It is little wonder that our party holds so little respect.
The government of Iran is a supporter of terrorism against nations that have offered no threat to Iran. In fact, the only nation that presented any threat against that nation was Iraq, which is now pre-occupied.
The last time the US interferred with Iran was the early 50’s when a communist movement backed by our enemy, the USSR, tried to take control of that nation and lead it into the Soviet sphere of influence. Our CIA stopped that and put the Shah’s family into power.
The Shah’s group was a little harsh on some of their critcs, but compared to the governments in the rest of the region, they were pretty benign.
Regardless of that, the theocrats overthrew the Shah and immediately committed an act of war against our nation. The worst President in our history did nothing to address this.
This oversight sent the correct message that our culture is weak and cowardly. So the theocrats started spending money on Hezbollah, Islamic Jihad and Hamas. Although our nation did little too nothing to directly interfere with any of these organizations they have all chosen to target Americans.
Certainly, our interventionist foriegn policy has been one of the reasons that we are hated, but only one. The others reasons are cultural.
Whatever the reasons, there are millions of people that want us all dead. So what do we do about it? What actions should we take to protect ourselves from a threat that has already killed thousands of our citizens and destroyed private property?
The best that I can glean from the Libertarians is that we should pull in all of our forces, build a Maginot Line(the last one worked real well)on the beaches and sit back in prosperity and bliss. Frankly, this sounds pretty good to me.
I wouldn’t mind just sitting back without any worry of some psychotic asshole driven to blow me away. But that’s not reality.
The Iranian government has already made veiled threats against this nation along with their shots against Isreal.

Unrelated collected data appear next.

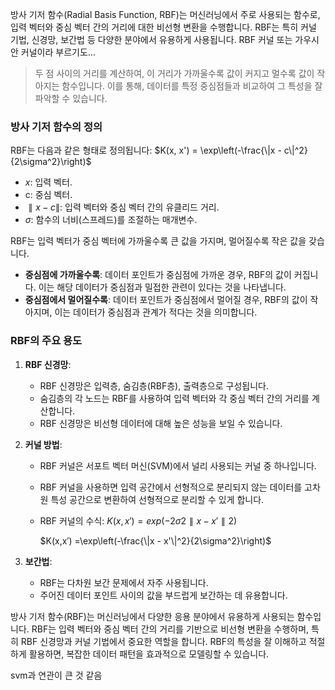 방사 기저 함수(Radial Basis Function, RBF)는 머신러닝에서 주로 사용되는 함수로, 입력 벡터와 중심 벡터 간의 거리에 대한 비선형 변환을 수행합니다. RBF는 특히 커널 기법, 신경망, 보간법 등 다양한 분야에서 유용하게 사용됩니다.  RBF 커널 또는 가우시안 커널이라 부르기도…

> 두 점 사이의 거리를 계산하여, 이 거리가 가까울수록 값이 커지고 멀수록 값이 작아지는 함수입니다. 이를 통해, 데이터를 특정 중심점들과 비교하여 그 특성을 잘 파악할 수 있습니다.
> 

### 방사 기저 함수의 정의

RBF는 다음과 같은 형태로 정의됩니다:
$K(x, x') = \exp\left(-\frac{\|x - c\|^2}{2\sigma^2}\right)$

- $x$: 입력 벡터.
- c: 중심 벡터.
- $∥x−c∥$: 입력 벡터와 중심 벡터 간의 유클리드 거리.
- $\sigma$: 함수의 너비(스프레드)를 조절하는 매개변수.

RBF는 입력 벡터가 중심 벡터에 가까울수록 큰 값을 가지며, 멀어질수록 작은 값을 갖습니다.

- **중심점에 가까울수록**: 데이터 포인트가 중심점에 가까운 경우, RBF의 값이 커집니다. 이는 해당 데이터가 중심점과 밀접한 관련이 있다는 것을 나타냅니다.
- **중심점에서 멀어질수록**: 데이터 포인트가 중심점에서 멀어질 경우, RBF의 값이 작아지며, 이는 데이터가 중심점과 관계가 적다는 것을 의미합니다.

### RBF의 주요 용도

1. **RBF 신경망**:
    - RBF 신경망은 입력층, 숨김층(RBF층), 출력층으로 구성됩니다.
    - 숨김층의 각 노드는 RBF를 사용하여 입력 벡터와 각 중심 벡터 간의 거리를 계산합니다.
    - RBF 신경망은 비선형 데이터에 대해 높은 성능을 보일 수 있습니다.
2. **커널 방법**:
    - RBF 커널은 서포트 벡터 머신(SVM)에서 널리 사용되는 커널 중 하나입니다.
    - RBF 커널을 사용하면 입력 공간에서 선형적으로 분리되지 않는 데이터를 고차원 특성 공간으로 변환하여 선형적으로 분리할 수 있게 합니다.
    - RBF 커널의 수식:
    $K(x,x′)=exp(−2σ2∥x−x′∥2)$
        
        $K(x,x′) =\exp\left(-\frac{\|x - x'\|^2}{2\sigma^2}\right)$
        
3. **보간법**:
    - RBF는 다차원 보간 문제에서 자주 사용됩니다.
    - 주어진 데이터 포인트 사이의 값을 부드럽게 보간하는 데 유용합니다.
    

방사 기저 함수(RBF)는 머신러닝에서 다양한 응용 분야에서 유용하게 사용되는 함수입니다. RBF는 입력 벡터와 중심 벡터 간의 거리를 기반으로 비선형 변환을 수행하며, 특히 RBF 신경망과 커널 기법에서 중요한 역할을 합니다. RBF의 특성을 잘 이해하고 적절하게 활용하면, 복잡한 데이터 패턴을 효과적으로 모델링할 수 있습니다.

svm과 연관이 큰 것 같음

Force is always initiated with a thought. Your punch doesn’t reach my nose unless you think to punch it first.
So, Iran has already initiated force against the United States. They are actively involved in a foriegn intervention of their own and killing our troops in the effort. They have financed force against their neighbors.
So what would you do? Do you think that retreat will mollify such folk? Will they leave us alone behind the Maginot Line, or pop off an EMP and reduce our economy to the stone age?
Or will they want to role us up into their Jihad along with the Spandiards, Indians, Indonesians, Malaysian, Algerians and sundry others that that have provoked their ire?
Maybe their just kidding.
What do you think?
Bruce
May 22nd, 2007 at 5:13 am
Thank you, Bruce, for the suggestion that we should punish people based on their thoughts. Where are the thought police when you need them?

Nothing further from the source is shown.